[ 
https://issues.apache.org/jira/browse/KAFKA-5310?page=com.atlassian.jira.plugin.system.issuetabpanels:all-tabpanel
 ]

Onur Karaman updated KAFKA-5310:
--------------------------------
    Description: 
This ticket is all about ControllerContext initialization and teardown. The key 
points are:
1. we should teardown ControllerContext during resignation instead of waiting 
on election to fix it up.
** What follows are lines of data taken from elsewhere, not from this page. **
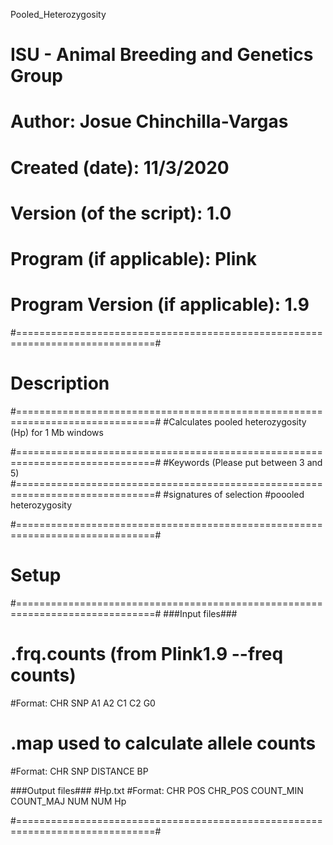  Pooled_Heterozygosity
# ISU - Animal Breeding and Genetics Group
# Author: Josue Chinchilla-Vargas
# Created (date): 11/3/2020
# Version (of the script): 1.0
# Program (if applicable): Plink
# Program Version (if applicable): 1.9
#==============================================================================#
# Description
#==============================================================================#
#Calculates pooled heterozygosity (Hp) for 1 Mb windows

#==============================================================================#
#Keywords (Please put between 3 and 5)
#==============================================================================#
#signatures of selection
#poooled heterozygosity




#==============================================================================#
# Setup
#==============================================================================#
###Input files###

#  .frq.counts (from Plink1.9 --freq counts)
#Format: CHR SNP A1 A2 C1 C2 G0


#   .map used to calculate allele counts
#Format: CHR SNP DISTANCE BP

###Output files###
#Hp.txt
#Format:  CHR POS CHR_POS COUNT_MIN COUNT_MAJ NUM NUM Hp

#==============================================================================#
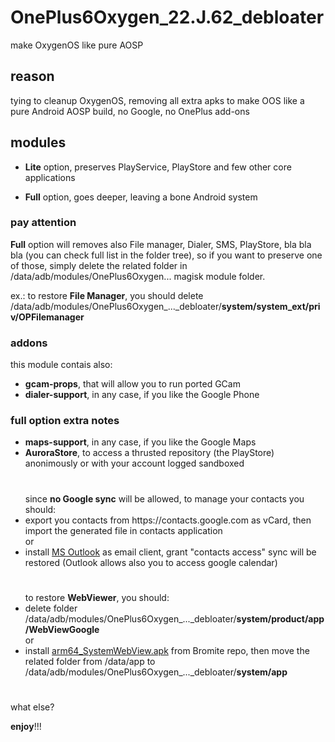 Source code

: # OnePlus6Oxygen_22.J.62_debloater
make OxygenOS like pure AOSP

## reason
tying to cleanup OxygenOS, removing all extra apks to make OOS like a pure Android AOSP build, no Google, no OnePlus add-ons

## modules
- **Lite** option, preserves PlayService, PlayStore and few  other core applications

- **Full** option, goes deeper, leaving a bone Android system
### pay attention
**Full** option will removes also File manager, Dialer, SMS, PlayStore, bla bla bla (you can check full list in the folder tree), so if you want to preserve one of  those, simply delete the related folder in /data/adb/modules/OnePlus6Oxygen... magisk module folder.

ex.: to restore **File Manager**, you should delete /data/adb/modules/OnePlus6Oxygen_..._debloater/**system/system_ext/priv/OPFilemanager**

### addons
this module contais also:
- **gcam-props**, that will allow you to run ported GCam
- **dialer-support**, in any case, if you like the Google Phone

### full option extra notes
- **maps-support**, in any case, if you like the Google Maps
- **AuroraStore**, to access a thrusted repository (the PlayStore) anonimously or with your account logged sandboxed

#

  <ul>since <b>no Google sync</b> will be allowed, to manage your contacts you should:

  <li>export you contacts from https://contacts.google.com as vCard, then import the generated file in contacts application</li>
  or

  <li> install <a href="https://play.google.com/store/apps/details?id=com.microsoft.office.outlook">MS Outlook</a> as email client, grant "contacts access" sync will be restored (Outlook allows also you to access google calendar)</li>
  </ul>

#

  <ul>to restore <b>WebViewer</b>, you should:
  
  <li>delete folder /data/adb/modules/OnePlus6Oxygen_..._debloater/<b>system/product/app/WebViewGoogle</b></li>
  or  

  <li>install <a href="https://github.com/bromite/bromite/releases/latest">arm64_SystemWebView.apk</a> from Bromite repo, then move the related folder from /data/app to /data/adb/modules/OnePlus6Oxygen_..._debloater/<b>system/app</b></li>
  </ul>

#

what else?

**enjoy**!!!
A heapdump shows that the former controller keeps 
pretty much all of its ControllerContext state laying around.
2. we don't properly teardown/reset 
{{ControllerContext.partitionsBeingReassigned}}. This caused problems for us in 
a production cluster at linkedin as shown in the scenario below:
{code}
> rm -rf /tmp/zookeeper/ /tmp/kafka-logs* logs*
> ./gradlew clean jar
> ./bin/zookeeper-server-start.sh config/zookeeper.properties
> export LOG_DIR=logs0 && ./bin/kafka-server-start.sh config/server0.properties
> export LOG_DIR=logs1 && ./bin/kafka-server-start.sh config/server1.properties
> ./bin/kafka-topics.sh --zookeeper localhost:2181 --create --topic t 
> --replica-assignment 1
> ./bin/zookeeper-shell.sh localhost:2181

get /brokers/topics/t
{"version":1,"partitions":{"0":[1]}}

create /admin/reassign_partitions 
{"partitions":[{"topic":"t","partition":0,"replicas":[1,2]}],"version":1}
Created /admin/reassign_partitions

get /brokers/topics/t
{"version":1,"partitions":{"0":[1,2]}}

get /admin/reassign_partitions
{"version":1,"partitions":[{"topic":"t","partition":0,"replicas":[1,2]}]}

delete /admin/reassign_partitions
delete /controller

get /brokers/topics/t
{"version":1,"partitions":{"0":[1,2]}}

get /admin/reassign_partitions
Node does not exist: /admin/reassign_partitions

> echo 
> '{"partitions":[{"topic":"t","partition":0,"replicas":[1]}],"version":1}' > 
> reassignment.txt
> ./bin/kafka-reassign-partitions.sh --zookeeper localhost:2181 
> --reassignment-json-file reassignment.txt --execute

get /brokers/topics/t
{"version":1,"partitions":{"0":[1]}}

get /admin/reassign_partitions
Node does not exist: /admin/reassign_partitions

delete /controller

get /brokers/topics/t
{"version":1,"partitions":{"0":[1,2]}}

get /admin/reassign_partitions
Node does not exist: /admin/reassign_partitions
{code}

Notice that the replica set goes from \[1\] to \[1,2\] (as expected with the 
explicit {{/admin/reassign_partitions}} znode creation during the initial 
controller) back to \[1\] (as expected with the partition reassignment during 
the second controller) and again back to \[1,2\] after the original controller 
gets re-elected.

That last transition from \[1\] to \[1,2\] is unexpected. It's due to the 
original controller not resetting its 
{{ControllerContext.partitionsBeingReassigned}} correctly. 
{{initializePartitionReassignment}} simply adds to what's already in 
{{ControllerContext.partitionsBeingReassigned}}.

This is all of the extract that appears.